I guess that's a question for
@Mu0n . I'm using their repo.
In the meantime (to go off-topic) I was musing about how well a PC at the time could handle MOD playback, assuming an equivalent sample playback to a Mac Plus (which is reasonable, since it's pretty simple hardware). My inner loop code would look like this:
Code:
;8086 version.
;ES:BX^volume table, BH=volume table page.
;DS:SI^waveform.
;ES:DI^samples buffer (byte)
;CX=fractional frequency
;DX=whole frequency
;AX=Fractional position
;SI=whole position.
;BP^ Stack frame?
.rept SAMPLES
add ax,cx ;FracPos+=FracFreq 2c:2b, so 3c
adc si,dx ;WholePos+=WholeFreq 2c:2b, so 3c
mov bl,[si] ;Waveform sample 5c:2b, so 6c (2x memory fetches)
mov bl,es:[bx] ;volume adjusted 5c (0c for seg override) 7.5c (2.5 mem fetch)
add es:[di],bl ;add to sample buffer 7c (3.5 mem fetches) 10.5c
inc di ;6 instructions 2c:1b =2c.
.endr
;2*3+10+7=23c.
;However, because it's an unrolled loop the BIU will empty and so real cycle counts should be
;based on bus cycles.
;So, real calculation is 32c per loop per track.
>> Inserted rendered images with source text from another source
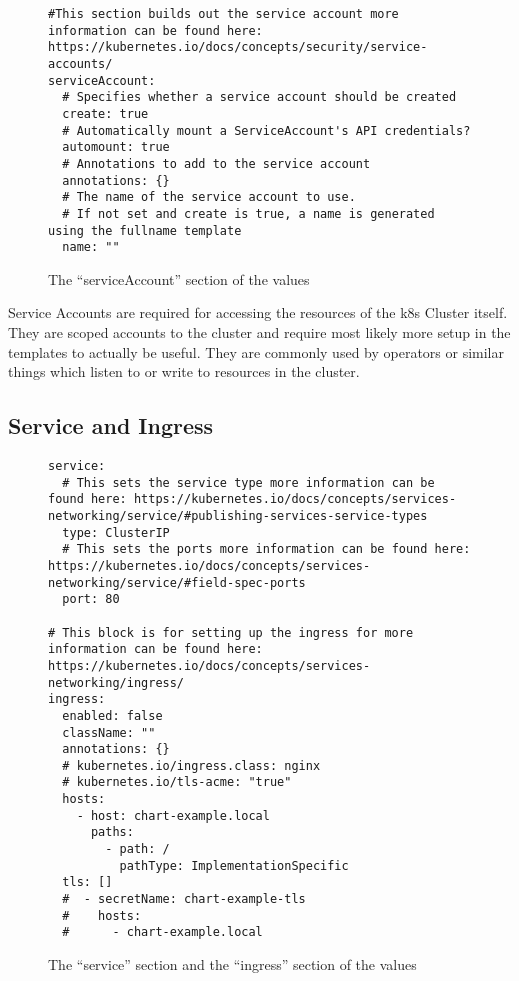 \begin{figure}[h]
\begin{verbatim}
#This section builds out the service account more information can be found here: https://kubernetes.io/docs/concepts/security/service-accounts/
serviceAccount:
  # Specifies whether a service account should be created
  create: true
  # Automatically mount a ServiceAccount's API credentials?
  automount: true
  # Annotations to add to the service account
  annotations: {}
  # The name of the service account to use.
  # If not set and create is true, a name is generated using the fullname template
  name: ""
\end{verbatim}
\caption{The \enquote{serviceAccount} section of the \gls{values}}\label{code:service_account_section}
\end{figure}

Service Accounts are required for accessing the resources of the \gls{k8s} Cluster itself.
They are scoped accounts to the cluster and require most likely more setup in the templates to actually be useful.
They are commonly used by operators or similar things which listen to or write to resources in the cluster.
\clearpage

\subsection{Service and Ingress}
\lipsum[2-4]

\begin{figure}[h]
\begin{verbatim}
service:
  # This sets the service type more information can be found here: https://kubernetes.io/docs/concepts/services-networking/service/#publishing-services-service-types
  type: ClusterIP
  # This sets the ports more information can be found here: https://kubernetes.io/docs/concepts/services-networking/service/#field-spec-ports
  port: 80

# This block is for setting up the ingress for more information can be found here: https://kubernetes.io/docs/concepts/services-networking/ingress/
ingress:
  enabled: false
  className: ""
  annotations: {}
  # kubernetes.io/ingress.class: nginx
  # kubernetes.io/tls-acme: "true"
  hosts:
    - host: chart-example.local
      paths:
        - path: /
          pathType: ImplementationSpecific
  tls: []
  #  - secretName: chart-example-tls
  #    hosts:
  #      - chart-example.local
\end{verbatim}
\caption{The \enquote{service} section and the \enquote{ingress} section of the \gls{values}}\label{code:service_and_ingress_section}
\end{figure}
\clearpage

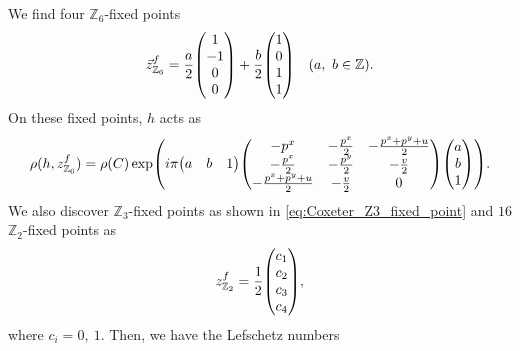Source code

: \documentclass[11pt]{article}
\newcommand{\Lef}{Lefschetz }
\begin{document}


We find four $\mathbb{Z}_6$-fixed points 
\begin{align}
    \vec{z}^f_{\mathbb{Z}_6}= \frac{a}{2}\mqty(1 \\ -1 \\ 0 \\ 0 )+\frac{b}{2}\mqty( 1 \\ 0 \\ 1 \\ 1 )\quad (a,~b\in \mathbb{Z}).
\end{align}
On these fixed points, $h$ acts as
\begin{align}
    \rho(h,z^f_{\mathbb{Z}_6})= \rho(C) \exp(i\pi \mqty(a& b&1) \mqty( -p^x & -\frac{p^x}{2} & -\frac{p^x+p^y+u}{2} \\  -\frac{p^x}{2}& -\frac{p^y}{2}   & -\frac{v}{2} \\  -\frac{p^x+p^y+u}{2}  & -\frac{v}{2} &0 ) \mqty(a\\ b\\1)).
\end{align}
We also discover $\mathbb{Z}_3$-fixed points as shown in \eqref{eq:Coxeter_Z3_fixed_point} and $16$ $\mathbb{Z}_2$-fixed points as
\begin{align}
    z^f_{\mathbb{Z}_2}=\frac{1}{2} \mqty(c_1\\ c_2 \\ c_3 \\ c_4),
\end{align}
where $c_i=0,~1$. Then, we have the \Lef numbers
\end{document}
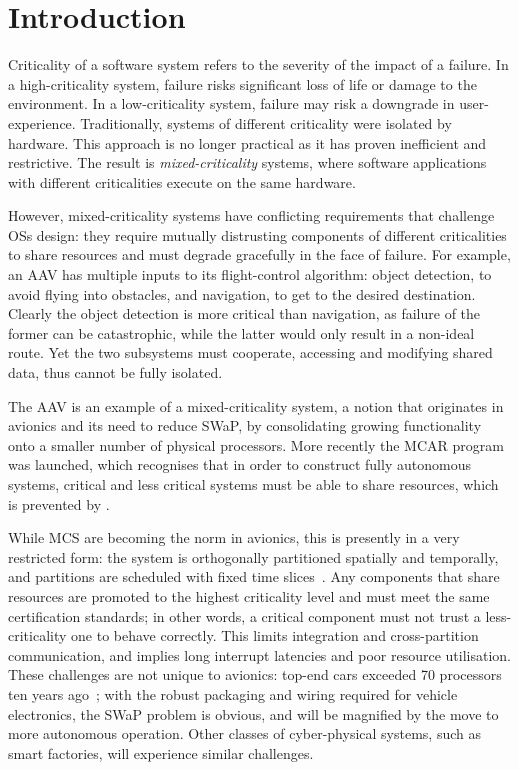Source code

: \chapter{Introduction}

Criticality of a software system refers to the severity of the impact of a failure.  In a
high-criticality system, failure risks significant loss of life or damage to the environment.  In a
low-criticality system, failure may risk a downgrade in user-experience.  Traditionally, systems of
different criticality were isolated by hardware.  This approach is no longer practical as it has
proven inefficient and restrictive.  The result is \emph{mixed-criticality} systems, where software
applications with different criticalities execute on the same hardware.

However, mixed-criticality systems have conflicting requirements that challenge \glspl{OS} design:
they require mutually distrusting components of different criticalities to share resources and must
degrade gracefully in the face of failure.  For example, an \gls{AAV} has multiple inputs to its
flight-control algorithm: object detection, to avoid flying into obstacles, and navigation, to get
to the desired destination.  Clearly the object detection is more critical than navigation, as
failure of the former can be catastrophic, while the latter would only result in a non-ideal route.
Yet the two subsystems must cooperate, accessing and modifying shared data, thus cannot be fully
isolated.

The \gls{AAV} is an example of a mixed-criticality system, a notion that originates in avionics and its
need to reduce \gls{SWaP}, by consolidating growing functionality onto a smaller
number of physical processors. More recently the
\gls{MCAR}\citep{Barhorst_BBHPSSSSU_09} program was launched, which recognises that in order to
construct fully autonomous systems, critical and less critical systems must be able to share
resources, which is prevented by \citet{ARINC653}. 

While MCS are becoming the norm in avionics, this is presently in a very restricted form: the system
is orthogonally partitioned spatially and temporally, and partitions are scheduled with fixed time
slices~\citep{ARINC653}. Any components that share resources are promoted to the highest criticality
level and must meet the same certification standards; in other words, a critical component must not
trust a less-criticality one to behave correctly. This limits integration and cross-partition
communication, and implies long interrupt latencies and poor resource utilisation. 
These challenges are not unique to avionics: top-end cars exceeded 70 processors ten years
ago~\citep{Broy_KPS_07}; with the robust packaging and wiring required for vehicle electronics, the
SWaP problem is obvious, and will be magnified by the move to more autonomous operation. Other
classes of cyber-physical systems, such as smart factories, will experience similar challenges.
;So, an 8MHz 80286 with a 22050Hz hardware sample buffer would use
;32x22050=705,600 cycles per track, 2.8MCycles for 4 tracks or
;35% of CPU at 8MHz.
Initial
cycle calculations are for an 8MHz PC/AT, the fastest PC at the time of the Mac Plus. Although the 8086 architecture has a lot less register state than a 68000 and address registers can only handle 64kB at a time in Real mode; a PC/AT would easily outperform a Mac for the same task, using only 35% of CPU at 8MHz. There are a few reasons for this:
- The 80286 on a PC/AT is a much bigger CPU than the 68000, with 134K transistors, over twice as many.
- The 80286 only requires 3 cycles for a bus transfer. in an unrolled loop this effectively determines the speed of the algorithm. The BIU's buffer gets filled up when instructions involve internal clock cycles. However, most of the instructions in this loop don't. This means that the BIU is usually empty, waiting for a new instruction to be loaded.
- The 80286 has a dedicated Effective Address ALU which can calculate any effective address combination in a fixed time (I assume 1 cycle based on the Intel document I used). However, even if EA calculations were somewhat slower it wouldn't affect the timing much, because the EA calculation cycles could be filled with BIU fetches.
- The algorithm requires no better than 16-bit calculations, so the 32-bit performance improvement offered by the 68000 doesn't offer an advantage.
- Clever uses of segment registers gives us enough register to play with (and in fact BP is still free for use as the frame pointer).
It's worth thinking about point 5 a bit more. In this code, both the amp adjustment tables and sample buffer use the same segment (ES). How does this work? There are only 64 volume levels and 256 source sample values, so the volume tables need 16kB. By setting the sample buffer to an allocated segment: P, using 370b rounded to 512b and a given volume table to offset (512/16), then ES=P and BH=512+VolumeLevel*256 on entry to the routine.
Similarly, If a given waveform starts at 32-bit address W and we are M samples into the waveform, then at the start DS=(W+M)>>4 and SI=(W+M)&15. This ensures that 0<SI<16 on entry and can generate a full-buffer's worth of samples by the end of the tick even though a full waveform can be well over 64kB (and over 128kB including the repeat sections).
We can compare this with an
8086 or 8088 timings based PC of a similar era. Here, EA calculations will take 5 cycles for [SI] and [BX]. Reg,Reg and INC reg operations take 3 cycles; ADD [DI],BL is 24; MOV BL,[SI] is 12+EA and ES is 2 cycles. So, then we have: 3+3+(12+5)+(12+5+2)+(24+5+2)+3= 76 cycles per loop. At 22050kHz that's 1.6MHz per track, about 2x slower than a 80286. An 8MHz 8086 PC (such as the Olivetti M24) could perhaps just manage 4 tracks at 84% of CPU, assuming that the rest of the playback engine could run in 15% of CPU.
Conclusion
Motorola 68000 fans (like me) deride (and derided) the 16-bit PC and PC/AT architectures of the day, but Intel were able to make up for its deficiencies for many practical applications. In this case, because it's surprisingly easy to work around segment limitations.
Anyway, back to getting the MOD Tracker to not crash loading arbitrary .MOD files!